Sunday, October 24, 2010

Credit Card Changes Passed - Start in 2010

Well, I guess the saying is “good things come to those who wait”, and apparently consumers can expect good things regarding new legislation in the credit card industry in the year 2010.

After more than 60,000 people wrote into the feds demanding changes,  the biggest changes to hit the credit card industry were put in motion and will take effect in July 2010.   Some of the changes include:

  • blocking card companies from applying higher interest rates on existing balances.
  • Late fees could not be charged without giving consumers at least 21 days to make a payment.
  • Banning of two-cycle billing
  • Any payment consumers make beyond the minimum must be applied to the balance with the highest interest rate or spread proportionally to all balances.
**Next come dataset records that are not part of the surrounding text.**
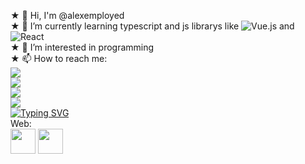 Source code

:  ★ 👋 Hi, I'm @alexemployed<br>
 ★ 🌱 I’m currently learning typescript and js librarys like ![Vue.js](https://badges.aleen42.com/src/vue.svg) and ![React](https://badges.aleen42.com/src/react.svg)<br>
 ★ 👀 I’m interested in programming<br>
 ★ 📫 How to reach me:<br>
    <a href="https://www.instagram.com/darkedlord"><img src="https://badges.aleen42.com/src/instagram.svg"></a><br>
    <a href="https://www.twitter.com/darkedlord"><img src="https://badges.aleen42.com/src/twitter.svg"></a><br>
    <a href="https://www.facebook.com/darkedlordd"><img src="https://badges.aleen42.com/src/facebook.svg"></a><br>
    <a href="https://t.me/darkedlord"><img src="https://badges.aleen42.com/src/telegram.svg"></a><br>
    [![Typing SVG](https://readme-typing-svg.herokuapp.com?font=Inconsolata&pause=1000&color=2002F7&center=true&vCenter=true&width=435&lines=Computer+science+student+%F0%9F%99%82;Happy+Hacking!+%F0%9F%98%88)](https://git.io/typing-svg)<br>
    <p1>Web:</p1><br>
    <img src="https://cdn.jsdelivr.net/gh/devicons/devicon/icons/react/react-original.svg" width="40" height="40"/>
    <img src="https://cdn.jsdelivr.net/gh/devicons/devicon/icons/vuejs/vuejs-original.svg" width="40" height="40"/>
    

 
<!--
**alexemployed/alexemployed** is a ✨ _special_ ✨ repository because its `README.md` (this file) appears on your GitHub profile.

Here are some ideas to get you started:

- 🔭 I’m currently working on ...
- 🌱 I’m currently learning ...
- 👯 I’m looking to collaborate on ...
- 🤔 I’m looking for help with ...
- 💬 Ask me about ...
- 📫 How to reach me: ...
- 😄 Pronouns: ...
- ⚡ Fun fact: ...
-->

 
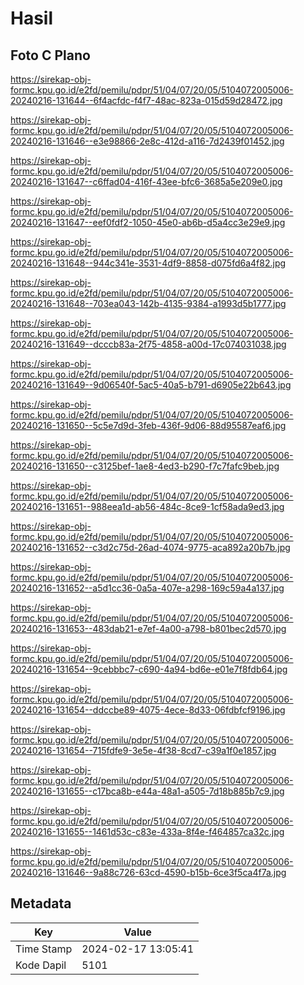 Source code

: # Hasil

## Foto C Plano

https://sirekap-obj-formc.kpu.go.id/e2fd/pemilu/pdpr/51/04/07/20/05/5104072005006-20240216-131644--6f4acfdc-f4f7-48ac-823a-015d59d28472.jpg

https://sirekap-obj-formc.kpu.go.id/e2fd/pemilu/pdpr/51/04/07/20/05/5104072005006-20240216-131646--e3e98866-2e8c-412d-a116-7d2439f01452.jpg

https://sirekap-obj-formc.kpu.go.id/e2fd/pemilu/pdpr/51/04/07/20/05/5104072005006-20240216-131647--c6ffad04-416f-43ee-bfc6-3685a5e209e0.jpg

https://sirekap-obj-formc.kpu.go.id/e2fd/pemilu/pdpr/51/04/07/20/05/5104072005006-20240216-131647--eef0fdf2-1050-45e0-ab6b-d5a4cc3e29e9.jpg

https://sirekap-obj-formc.kpu.go.id/e2fd/pemilu/pdpr/51/04/07/20/05/5104072005006-20240216-131648--944c341e-3531-4df9-8858-d075fd6a4f82.jpg

https://sirekap-obj-formc.kpu.go.id/e2fd/pemilu/pdpr/51/04/07/20/05/5104072005006-20240216-131648--703ea043-142b-4135-9384-a1993d5b1777.jpg

https://sirekap-obj-formc.kpu.go.id/e2fd/pemilu/pdpr/51/04/07/20/05/5104072005006-20240216-131649--dcccb83a-2f75-4858-a00d-17c074031038.jpg

https://sirekap-obj-formc.kpu.go.id/e2fd/pemilu/pdpr/51/04/07/20/05/5104072005006-20240216-131649--9d06540f-5ac5-40a5-b791-d6905e22b643.jpg

https://sirekap-obj-formc.kpu.go.id/e2fd/pemilu/pdpr/51/04/07/20/05/5104072005006-20240216-131650--5c5e7d9d-3feb-436f-9d06-88d95587eaf6.jpg

https://sirekap-obj-formc.kpu.go.id/e2fd/pemilu/pdpr/51/04/07/20/05/5104072005006-20240216-131650--c3125bef-1ae8-4ed3-b290-f7c7fafc9beb.jpg

https://sirekap-obj-formc.kpu.go.id/e2fd/pemilu/pdpr/51/04/07/20/05/5104072005006-20240216-131651--988eea1d-ab56-484c-8ce9-1cf58ada9ed3.jpg

https://sirekap-obj-formc.kpu.go.id/e2fd/pemilu/pdpr/51/04/07/20/05/5104072005006-20240216-131652--c3d2c75d-26ad-4074-9775-aca892a20b7b.jpg

https://sirekap-obj-formc.kpu.go.id/e2fd/pemilu/pdpr/51/04/07/20/05/5104072005006-20240216-131652--a5d1cc36-0a5a-407e-a298-169c59a4a137.jpg

https://sirekap-obj-formc.kpu.go.id/e2fd/pemilu/pdpr/51/04/07/20/05/5104072005006-20240216-131653--483dab21-e7ef-4a00-a798-b801bec2d570.jpg

https://sirekap-obj-formc.kpu.go.id/e2fd/pemilu/pdpr/51/04/07/20/05/5104072005006-20240216-131654--9cebbbc7-c690-4a94-bd6e-e01e7f8fdb64.jpg

https://sirekap-obj-formc.kpu.go.id/e2fd/pemilu/pdpr/51/04/07/20/05/5104072005006-20240216-131654--ddccbe89-4075-4ece-8d33-06fdbfcf9196.jpg

https://sirekap-obj-formc.kpu.go.id/e2fd/pemilu/pdpr/51/04/07/20/05/5104072005006-20240216-131654--715fdfe9-3e5e-4f38-8cd7-c39a1f0e1857.jpg

https://sirekap-obj-formc.kpu.go.id/e2fd/pemilu/pdpr/51/04/07/20/05/5104072005006-20240216-131655--c17bca8b-e44a-48a1-a505-7d18b885b7c9.jpg

https://sirekap-obj-formc.kpu.go.id/e2fd/pemilu/pdpr/51/04/07/20/05/5104072005006-20240216-131655--1461d53c-c83e-433a-8f4e-f464857ca32c.jpg

https://sirekap-obj-formc.kpu.go.id/e2fd/pemilu/pdpr/51/04/07/20/05/5104072005006-20240216-131646--9a88c726-63cd-4590-b15b-6ce3f5ca4f7a.jpg


## Metadata

| Key        | Value               |
| ---------- | ------------------- |
| Time Stamp | 2024-02-17 13:05:41 |
| Kode Dapil | 5101                |



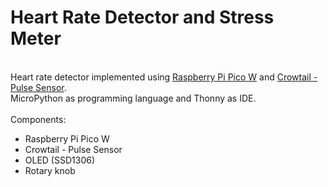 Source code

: # Heart Rate Detector and Stress Meter
<br />Heart rate detector implemented using <a href="https://www.raspberrypi.com/documentation/microcontrollers/raspberry-pi-pico.html">Raspberry Pi Pico W</a> and <a href="https://www.elecrow.com/wiki/index.php?title=Crowtail-_Pulse_Sensor">Crowtail - Pulse Sensor</a>.
<br />MicroPython as programming language and Thonny as IDE.
<br />
<br />Components:
<ul>
      <li>Raspberry Pi Pico W</li>
      <li>Crowtail - Pulse Sensor</li>
      <li>OLED (SSD1306)</li>
      <li>Rotary knob</li>
</ul>
<br />
<br />
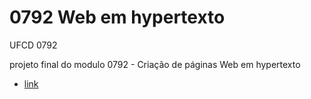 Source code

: # 0792  Web em hypertexto
 UFCD 0792

 projeto final do modulo 0792 - Criação de páginas Web em hypertexto
- [link](https://hugoresende27.github.io/0792--Web-em-hypertexto/)
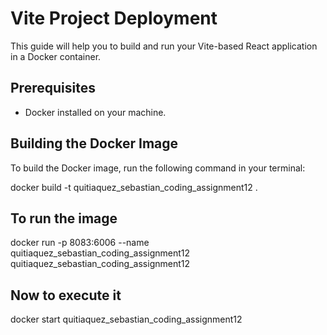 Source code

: # Vite Project Deployment

This guide will help you to build and run your Vite-based React application in a Docker container.

## Prerequisites

- Docker installed on your machine.

## Building the Docker Image

To build the Docker image, run the following command in your terminal:

docker build -t quitiaquez_sebastian_coding_assignment12 .

## To run the image
docker run -p 8083:6006 --name quitiaquez_sebastian_coding_assignment12 quitiaquez_sebastian_coding_assignment12


## Now to execute it
docker start quitiaquez_sebastian_coding_assignment12
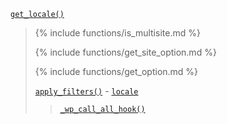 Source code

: <p><code><a href="https://developer.wordpress.org/reference/functions/get_locale/">get_locale()</a></code></p>

<blockquote>

{% include functions/is_multisite.md %}

{% include functions/get_site_option.md %}

{% include functions/get_option.md %}

 [`apply_filters()`](https://developer.wordpress.org/reference/functions/apply_filters/) - [`locale`](https://developer.wordpress.org/reference/hooks/locale/)
 
> [`_wp_call_all_hook()`](https://developer.wordpress.org/reference/functions/_wp_call_all_hook/)

</blockquote>
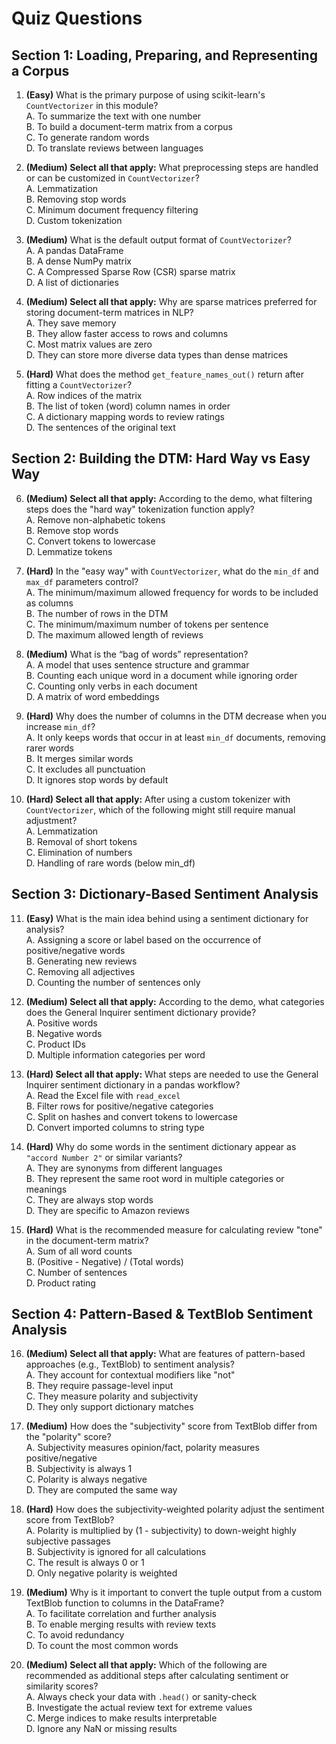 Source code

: # Quiz Questions

## Section 1: Loading, Preparing, and Representing a Corpus

1. **(Easy)** What is the primary purpose of using scikit-learn's `CountVectorizer` in this module?  
A. To summarize the text with one number  
B. To build a document-term matrix from a corpus  
C. To generate random words  
D. To translate reviews between languages  

2. **(Medium) Select all that apply:** What preprocessing steps are handled or can be customized in `CountVectorizer`?  
A. Lemmatization  
B. Removing stop words  
C. Minimum document frequency filtering  
D. Custom tokenization  

3. **(Medium)** What is the default output format of `CountVectorizer`?  
A. A pandas DataFrame  
B. A dense NumPy matrix  
C. A Compressed Sparse Row (CSR) sparse matrix  
D. A list of dictionaries  

4. **(Medium) Select all that apply:** Why are sparse matrices preferred for storing document-term matrices in NLP?  
A. They save memory  
B. They allow faster access to rows and columns  
C. Most matrix values are zero  
D. They can store more diverse data types than dense matrices  

5. **(Hard)** What does the method `get_feature_names_out()` return after fitting a `CountVectorizer`?  
A. Row indices of the matrix  
B. The list of token (word) column names in order  
C. A dictionary mapping words to review ratings  
D. The sentences of the original text  

## Section 2: Building the DTM: Hard Way vs Easy Way

6. **(Medium) Select all that apply:** According to the demo, what filtering steps does the "hard way" tokenization function apply?  
A. Remove non-alphabetic tokens  
B. Remove stop words  
C. Convert tokens to lowercase  
D. Lemmatize tokens  

7. **(Hard)** In the "easy way" with `CountVectorizer`, what do the `min_df` and `max_df` parameters control?  
A. The minimum/maximum allowed frequency for words to be included as columns  
B. The number of rows in the DTM  
C. The minimum/maximum number of tokens per sentence  
D. The maximum allowed length of reviews  

8. **(Medium)** What is the “bag of words” representation?  
A. A model that uses sentence structure and grammar  
B. Counting each unique word in a document while ignoring order  
C. Counting only verbs in each document  
D. A matrix of word embeddings  

9. **(Hard)** Why does the number of columns in the DTM decrease when you increase `min_df`?  
A. It only keeps words that occur in at least `min_df` documents, removing rarer words  
B. It merges similar words  
C. It excludes all punctuation  
D. It ignores stop words by default  

10. **(Hard) Select all that apply:** After using a custom tokenizer with `CountVectorizer`, which of the following might still require manual adjustment?  
A. Lemmatization  
B. Removal of short tokens  
C. Elimination of numbers  
D. Handling of rare words (below min_df)  

## Section 3: Dictionary-Based Sentiment Analysis

11. **(Easy)** What is the main idea behind using a sentiment dictionary for analysis?  
A. Assigning a score or label based on the occurrence of positive/negative words  
B. Generating new reviews  
C. Removing all adjectives  
D. Counting the number of sentences only  

12. **(Medium) Select all that apply:** According to the demo, what categories does the General Inquirer sentiment dictionary provide?  
A. Positive words  
B. Negative words  
C. Product IDs  
D. Multiple information categories per word  

13. **(Hard) Select all that apply:** What steps are needed to use the General Inquirer sentiment dictionary in a pandas workflow?  
A. Read the Excel file with `read_excel`  
B. Filter rows for positive/negative categories  
C. Split on hashes and convert tokens to lowercase  
D. Convert imported columns to string type  

14. **(Hard)** Why do some words in the sentiment dictionary appear as `"accord Number 2"` or similar variants?  
A. They are synonyms from different languages  
B. They represent the same root word in multiple categories or meanings  
C. They are always stop words  
D. They are specific to Amazon reviews  

15. **(Hard)** What is the recommended measure for calculating review "tone" in the document-term matrix?  
A. Sum of all word counts  
B. (Positive - Negative) / (Total words)  
C. Number of sentences  
D. Product rating  

## Section 4: Pattern-Based & TextBlob Sentiment Analysis

16. **(Medium) Select all that apply:** What are features of pattern-based approaches (e.g., TextBlob) to sentiment analysis?  
A. They account for contextual modifiers like "not"  
B. They require passage-level input  
C. They measure polarity and subjectivity  
D. They only support dictionary matches  

17. **(Medium)** How does the "subjectivity" score from TextBlob differ from the "polarity" score?  
A. Subjectivity measures opinion/fact, polarity measures positive/negative  
B. Subjectivity is always 1  
C. Polarity is always negative  
D. They are computed the same way  

18. **(Hard)** How does the subjectivity-weighted polarity adjust the sentiment score from TextBlob?  
A. Polarity is multiplied by (1 - subjectivity) to down-weight highly subjective passages  
B. Subjectivity is ignored for all calculations  
C. The result is always 0 or 1  
D. Only negative polarity is weighted  

19. **(Medium)** Why is it important to convert the tuple output from a custom TextBlob function to columns in the DataFrame?  
A. To facilitate correlation and further analysis  
B. To enable merging results with review texts  
C. To avoid redundancy  
D. To count the most common words  

20. **(Medium) Select all that apply:** Which of the following are recommended as additional steps after calculating sentiment or similarity scores?  
A. Always check your data with `.head()` or sanity-check  
B. Investigate the actual review text for extreme values  
C. Merge indices to make results interpretable  
D. Ignore any NaN or missing results

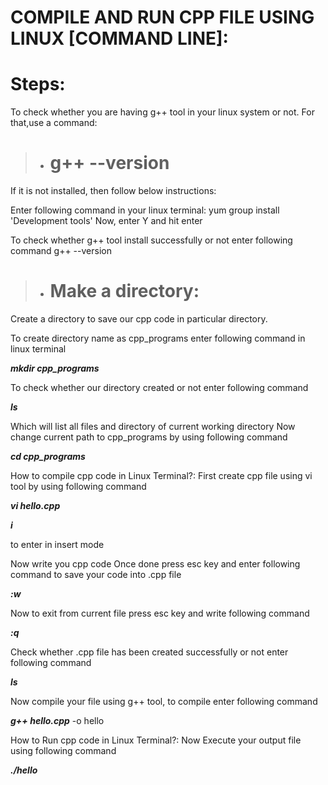 # COMPILE AND RUN CPP FILE USING LINUX [COMMAND LINE]:
# Steps:
To check whether you are having g++ tool in your linux system or not. For that,use a command:

> + # **g++ --version**

If it is not installed, then follow below instructions:

Enter following command in your linux terminal:
yum group install 'Development tools' 
Now, enter Y and hit enter

To check whether g++ tool install successfully or not enter following command
g++ --version


> + # **Make a directory:**

Create a directory to save our cpp code in particular directory.

To create directory name as cpp_programs enter following command in linux terminal

***mkdir cpp_programs***

To check whether our directory created or not enter following command

***ls***

Which will list all files and directory of current working directory
Now change current path to cpp_programs by using following command

***cd cpp_programs***



How to compile cpp code in Linux Terminal?:
First create cpp file using vi tool by using following command

***vi hello.cpp***

***i***

 to enter in insert mode

Now write you cpp code
Once done press esc key and enter following command to save your code into .cpp file

***:w***

Now to exit from current file press esc key and write following command

***:q***

Check whether .cpp file has been created successfully or not enter following command

***ls***

Now compile your file using g++ tool, to compile enter following command

***g++ hello.cpp***
-o hello

How to Run cpp code in Linux Terminal?:
Now Execute your output file using following command

***./hello***
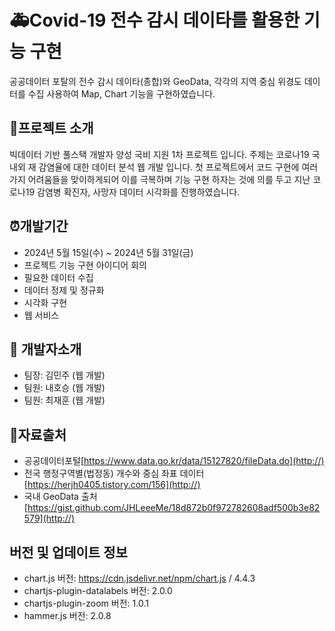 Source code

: # :ambulance:Covid-19 전수 감시 데이타를 활용한 기능 구현
공공데이터 포탈의 전수 감시 데이타(종합)와 GeoData, 각각의 지역 중심 위경도 데이터를 수집  사용하여 Map, Chart 기능을 구현하였습니다.

## :dart:프로젝트 소개
빅데이터 기반 풀스택 개발자 양성 국비 지원 1차 프로젝트 입니다.
주제는 코로나19 국내외 재 감염율에 대한 데이터 분석 웹 개발 입니다.
첫 프로젝트에서 코드 구현에 여러가지 어려움들을 맞이하게되어 이를 극복하며 기능 구현 하자는 것에 의를 두고 지난 코로나19 감염병 확진자, 사망자 데이터 시각화를 진행하였습니다.

## :alarm_clock:개발기간
* 2024년 5월 15일(수) ~ 2024년 5월 31일(금)
* 프로젝트 기능 구현 아이디어 회의
* 필요한 데이터 수집
* 데이터 정제 및 정규화
* 시각화 구현
* 웹 서비스

## :two_men_holding_hands: 개발자소개
* 팀장: 김민주  (웹 개발)
* 팀원: 내호승  (웹 개발)
* 팀원: 최재훈  (웹 개발)

## :floppy_disk:자료출처
* 공공데이터포털[https://www.data.go.kr/data/15127820/fileData.do](http://)
* 전국 행정구역별(법정동) 개수와 중심 좌표 데이터[https://herjh0405.tistory.com/156](http://)
* 국내 GeoData 출처[https://gist.github.com/JHLeeeMe/18d872b0f972782608adf500b3e82579](http://)

## 버전 및 업데이트 정보 
* chart.js 버전: https://cdn.jsdelivr.net/npm/chart.js / 4.4.3
* chartjs-plugin-datalabels 버전: 2.0.0
* chartjs-plugin-zoom 버전: 1.0.1
* hammer.js 버전: 2.0.8

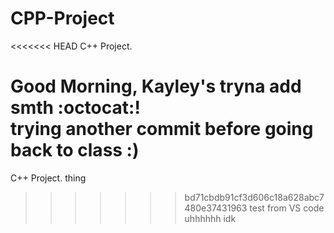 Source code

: # CPP-Project  
<<<<<<< HEAD
C++ Project.  

Good Morning, Kayley's tryna add smth :octocat:!  
trying another commit before going back to class :)  
=======  
C++ Project.
thing  
>>>>>>> bd71cbdb91cf3d606c18a628abc7480e37431963
test from VS code
uhhhhhh
idk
While these changes are good news for existing cardholders and will prevent the mysterious charges that sometimes occur on existing credit card statements, it will actually serve to raise the rates most new credit cardholders receive when applying for new credit.  Consumers will probably not notice as many 0% offers in their mailboxes because the credit card industry won’t be able to afford to offer the lower rates (since it can’t increase rates on existing customers!)

According to a study  by law firm Morrison & Foerster, these new changes in the credit card industry may reduce the credit card industry revenues by $12 billion per year.